La
idea de una casa hecha para que la gente se pierda es tal vez más
rara que la de un hombre con cabeza de toro, pero las dos se ayudan y
la imagen del laberinto conviene a la imagen del minotauro. Queda
bien que en el centro de la casa monstruosa haya un habitante
monstruoso.
El
minotauro, medio toro y medio hombre, nació de los amores de
Pasifae, reina de Creta, con un toro blanco que Poseidón hizo salir
del mar. Dédalo, autor del artificio que permitió que se realizaran
tales amores, construyó el laberinto destinado a encerrar y a
ocultar al hijo monstruoso. Éste comía carne humana; para su
alimento, el rey de Creta exigió anualmente de Atenas un tributo de
siete mancebos y de siete doncellas. Teseo decidió salvar a la
patria de aquel gravamen y se ofreció voluntariamente. Ariadna, hija
del rey, le dio un hilo para que no se perdiera en los corredores; el
héroe mató al minotauro y pudo salir del laberinto.
Ovidio
en un pentámetro que trata de ser ingenioso, habla del hombre mitad
toro y toro mitad hombre; Dante, que conocía las palabras de los
antiguos pero no sus monedas y monumentos, imaginó al minotauro con
cabeza de hombre y cuerpo de toro (Infierno, XII: 1-30)
El
culto del toro y de la doble hacha (cuyo nombre era labrys, que luego
pudo dar laberinto) era típico de las religiones prehelénicas, que
celebraban tauromaquias sagradas.
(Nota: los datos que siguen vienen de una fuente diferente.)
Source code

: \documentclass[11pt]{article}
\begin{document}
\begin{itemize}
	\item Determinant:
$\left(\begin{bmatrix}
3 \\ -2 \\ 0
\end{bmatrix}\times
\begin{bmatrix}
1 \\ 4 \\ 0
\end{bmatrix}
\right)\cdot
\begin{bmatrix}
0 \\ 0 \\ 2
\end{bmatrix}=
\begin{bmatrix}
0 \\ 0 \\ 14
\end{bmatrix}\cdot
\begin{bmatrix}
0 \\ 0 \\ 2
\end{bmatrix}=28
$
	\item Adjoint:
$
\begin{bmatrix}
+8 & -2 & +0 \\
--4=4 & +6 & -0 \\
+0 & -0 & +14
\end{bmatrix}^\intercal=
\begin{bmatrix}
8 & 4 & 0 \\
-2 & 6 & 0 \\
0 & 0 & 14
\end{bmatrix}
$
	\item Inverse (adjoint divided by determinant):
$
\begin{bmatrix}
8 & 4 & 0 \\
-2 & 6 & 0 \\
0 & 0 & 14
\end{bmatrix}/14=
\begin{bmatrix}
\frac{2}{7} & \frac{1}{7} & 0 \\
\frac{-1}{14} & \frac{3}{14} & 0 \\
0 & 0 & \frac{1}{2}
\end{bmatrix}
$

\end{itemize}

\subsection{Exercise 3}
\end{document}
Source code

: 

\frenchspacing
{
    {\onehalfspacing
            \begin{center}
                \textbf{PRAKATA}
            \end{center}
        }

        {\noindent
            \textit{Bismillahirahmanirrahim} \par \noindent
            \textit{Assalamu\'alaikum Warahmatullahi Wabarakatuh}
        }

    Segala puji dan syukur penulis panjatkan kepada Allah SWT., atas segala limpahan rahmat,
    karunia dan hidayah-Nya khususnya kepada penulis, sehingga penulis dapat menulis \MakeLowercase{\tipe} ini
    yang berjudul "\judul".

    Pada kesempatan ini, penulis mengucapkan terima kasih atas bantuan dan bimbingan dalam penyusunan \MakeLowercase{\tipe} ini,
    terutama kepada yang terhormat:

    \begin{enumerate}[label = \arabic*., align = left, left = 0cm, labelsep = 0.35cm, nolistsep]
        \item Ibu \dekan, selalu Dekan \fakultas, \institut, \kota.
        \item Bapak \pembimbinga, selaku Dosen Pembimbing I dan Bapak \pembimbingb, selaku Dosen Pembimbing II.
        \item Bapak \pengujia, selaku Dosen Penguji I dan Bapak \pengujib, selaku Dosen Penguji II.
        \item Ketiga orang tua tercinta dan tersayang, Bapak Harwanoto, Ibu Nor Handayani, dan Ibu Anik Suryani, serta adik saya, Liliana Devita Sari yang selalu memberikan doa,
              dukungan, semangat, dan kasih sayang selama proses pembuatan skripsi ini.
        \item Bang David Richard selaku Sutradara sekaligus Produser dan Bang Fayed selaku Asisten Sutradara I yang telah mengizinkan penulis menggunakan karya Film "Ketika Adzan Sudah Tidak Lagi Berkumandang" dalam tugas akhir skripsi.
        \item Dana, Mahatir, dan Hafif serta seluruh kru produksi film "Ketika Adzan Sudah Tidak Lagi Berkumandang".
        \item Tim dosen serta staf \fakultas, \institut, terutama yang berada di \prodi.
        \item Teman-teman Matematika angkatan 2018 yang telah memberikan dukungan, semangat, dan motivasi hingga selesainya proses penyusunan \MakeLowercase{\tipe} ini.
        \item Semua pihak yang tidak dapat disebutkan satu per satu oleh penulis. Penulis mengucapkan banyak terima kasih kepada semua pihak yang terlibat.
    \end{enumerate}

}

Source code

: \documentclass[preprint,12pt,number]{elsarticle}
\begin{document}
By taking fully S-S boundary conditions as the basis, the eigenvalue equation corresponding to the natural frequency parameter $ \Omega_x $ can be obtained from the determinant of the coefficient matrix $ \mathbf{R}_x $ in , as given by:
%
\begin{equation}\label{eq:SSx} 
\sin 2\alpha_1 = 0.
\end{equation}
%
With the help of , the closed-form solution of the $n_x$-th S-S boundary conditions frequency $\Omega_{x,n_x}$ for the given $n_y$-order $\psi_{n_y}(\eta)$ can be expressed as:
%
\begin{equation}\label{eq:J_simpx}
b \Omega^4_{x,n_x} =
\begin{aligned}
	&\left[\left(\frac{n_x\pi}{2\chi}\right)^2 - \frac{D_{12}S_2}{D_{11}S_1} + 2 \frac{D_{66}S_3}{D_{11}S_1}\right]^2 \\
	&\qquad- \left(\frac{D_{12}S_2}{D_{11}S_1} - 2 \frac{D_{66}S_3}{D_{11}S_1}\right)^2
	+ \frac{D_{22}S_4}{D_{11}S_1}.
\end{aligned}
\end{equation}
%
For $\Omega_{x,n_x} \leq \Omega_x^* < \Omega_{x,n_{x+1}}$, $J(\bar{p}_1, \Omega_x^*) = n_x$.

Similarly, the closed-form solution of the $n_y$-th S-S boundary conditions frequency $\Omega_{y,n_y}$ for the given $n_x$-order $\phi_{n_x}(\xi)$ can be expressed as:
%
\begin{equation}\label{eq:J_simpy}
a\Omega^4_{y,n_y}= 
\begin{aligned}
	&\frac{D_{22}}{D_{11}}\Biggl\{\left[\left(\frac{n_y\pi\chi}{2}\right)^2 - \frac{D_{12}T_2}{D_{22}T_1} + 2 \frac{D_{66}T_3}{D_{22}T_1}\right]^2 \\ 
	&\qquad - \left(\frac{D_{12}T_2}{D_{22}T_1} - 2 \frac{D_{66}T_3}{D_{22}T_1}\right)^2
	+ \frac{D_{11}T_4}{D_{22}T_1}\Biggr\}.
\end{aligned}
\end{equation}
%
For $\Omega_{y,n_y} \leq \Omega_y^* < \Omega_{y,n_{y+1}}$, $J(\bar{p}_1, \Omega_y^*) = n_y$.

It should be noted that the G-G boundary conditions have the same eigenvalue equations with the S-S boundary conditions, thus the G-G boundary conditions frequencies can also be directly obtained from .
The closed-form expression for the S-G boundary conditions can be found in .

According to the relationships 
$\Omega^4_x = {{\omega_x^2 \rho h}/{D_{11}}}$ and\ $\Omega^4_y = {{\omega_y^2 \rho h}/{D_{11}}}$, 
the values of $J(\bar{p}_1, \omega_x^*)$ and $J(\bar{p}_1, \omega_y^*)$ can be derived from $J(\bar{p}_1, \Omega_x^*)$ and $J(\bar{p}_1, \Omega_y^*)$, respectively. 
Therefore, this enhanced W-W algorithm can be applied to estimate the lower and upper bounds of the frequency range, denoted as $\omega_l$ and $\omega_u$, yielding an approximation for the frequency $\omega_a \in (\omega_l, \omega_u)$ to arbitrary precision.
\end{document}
Formas humanas con cabeza de toro
figuraron, a juzgar por las pinturas murales, en la demonología
cretense. Probablemente, la fábula griega del minotauro es una
tardía y torpe versión de mitos antiquísimos, la sombra de otros
sueños aún más horribles.
Libro de los seres imaginarios. Borges y Margarita Guerrero, 1957.